> **What you will do**: For the material below, return exactly the lines starting at the line containing "[【学术随笔】唐世平：ISA 2019" and ending at the line containing "[【地区秩序】阿米塔夫·阿查", both ends included, and no others.

> **Input data**:

● ● ● ●

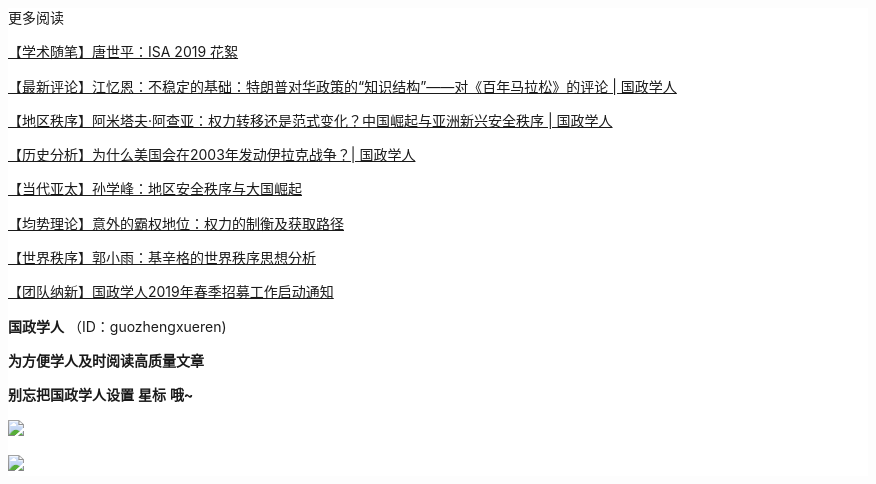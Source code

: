   

  

更多阅读

[【学术随笔】唐世平：ISA 2019
花絮](http://mp.weixin.qq.com/s?__biz=MzI3MTYzMzE5Mw==&mid=2247489171&idx=1&sn=3ed46b77e8a9f797f694f656f6a1aa94&chksm=eb3f88d5dc4801c37b81256f075b9d2ecfbd186af9d6ecab8afdf812d496e3d701f236a54bbd&scene=21#wechat_redirect)

[【最新评论】江忆恩：不稳定的基础：特朗普对华政策的“知识结构”——对《百年马拉松》的评论 |
国政学人](http://mp.weixin.qq.com/s?__biz=MzI3MTYzMzE5Mw==&mid=2247489187&idx=1&sn=b227a2b7a9e15a86f465f6b5a58682e4&chksm=eb3f88e5dc4801f319555be65bab0470f63a461826bd52fd4cb12b91de1e430d15a09f448caa&scene=21#wechat_redirect)  

[【地区秩序】阿米塔夫·阿查亚：权力转移还是范式变化？中国崛起与亚洲新兴安全秩序 |
国政学人](http://mp.weixin.qq.com/s?__biz=MzI3MTYzMzE5Mw==&mid=2247489107&idx=1&sn=821aa8e8ce3a823d6d61a0d07647f69a&chksm=eb3f8815dc480103e473bdfe533bde37516248bd1cdcdb92e96765265b39cc6278a28b25e211&scene=21#wechat_redirect)

[【历史分析】为什么美国会在2003年发动伊拉克战争？|
国政学人](http://mp.weixin.qq.com/s?__biz=MzI3MTYzMzE5Mw==&mid=2247489166&idx=1&sn=2fd4ac30993f2b1113b5c662afd8b269&chksm=eb3f88c8dc4801de8c2c5a3fc3ec26fe20b0ba11dde934ad3fed71b9a49abf894c1164421f69&scene=21#wechat_redirect)

[【当代亚太】孙学峰：地区安全秩序与大国崛起](http://mp.weixin.qq.com/s?__biz=MzI3MTYzMzE5Mw==&mid=2247489107&idx=2&sn=0a7a4b6b604cdd796705c67c4720239d&chksm=eb3f8815dc480103b2561d09867ef008e92c76cd34190f0c2a0ef723348245e95a068284346b&scene=21#wechat_redirect)  

[【均势理论】意外的霸权地位：权力的制衡及获取路径](http://mp.weixin.qq.com/s?__biz=MzI3MTYzMzE5Mw==&mid=2247489090&idx=1&sn=5d82905c7eb986d57ddfa2e45c3e6fc6&chksm=eb3f8804dc4801123205e589f01530009bd3096df3bf2486efa9a1fe94a95521b4733f189bcf&scene=21#wechat_redirect)  

[【世界秩序】郭小雨：基辛格的世界秩序思想分析](http://mp.weixin.qq.com/s?__biz=MzI3MTYzMzE5Mw==&mid=2247489090&idx=2&sn=2d13c1607af74ea1eeed4bbd9e80c849&chksm=eb3f8804dc480112bade99730f515e48f2dfe0844090ae8a56659ec310607927ae57ba0c9879&scene=21#wechat_redirect)

[【团队纳新】国政学人2019年春季招募工作启动通知](http://mp.weixin.qq.com/s?__biz=MzI3MTYzMzE5Mw==&mid=2247488529&idx=1&sn=4d7a223b6bbfccdb000d0846d8be30e8&chksm=eb3f8a57dc480341c8a6ed4339b6d215c73b98cacfdba087fa5b5eddc1b2337dfd0549522576&scene=21#wechat_redirect)  

  

 **国政学人** （ID：guozhengxueren)

  

 **为方便学人及时阅读高质量文章**

 **别忘把国政学人设置** **星标** **哦~**

![](/images/3212/6.gif)

![](/images/3212/7.gif)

● ● ● ●

> **Response area**:
[【学术随笔】唐世平：ISA 2019
花絮](http://mp.weixin.qq.com/s?__biz=MzI3MTYzMzE5Mw==&mid=2247489171&idx=1&sn=3ed46b77e8a9f797f694f656f6a1aa94&chksm=eb3f88d5dc4801c37b81256f075b9d2ecfbd186af9d6ecab8afdf812d496e3d701f236a54bbd&scene=21#wechat_redirect)

[【最新评论】江忆恩：不稳定的基础：特朗普对华政策的“知识结构”——对《百年马拉松》的评论 |
国政学人](http://mp.weixin.qq.com/s?__biz=MzI3MTYzMzE5Mw==&mid=2247489187&idx=1&sn=b227a2b7a9e15a86f465f6b5a58682e4&chksm=eb3f88e5dc4801f319555be65bab0470f63a461826bd52fd4cb12b91de1e430d15a09f448caa&scene=21#wechat_redirect)  

[【地区秩序】阿米塔夫·阿查亚：权力转移还是范式变化？中国崛起与亚洲新兴安全秩序 |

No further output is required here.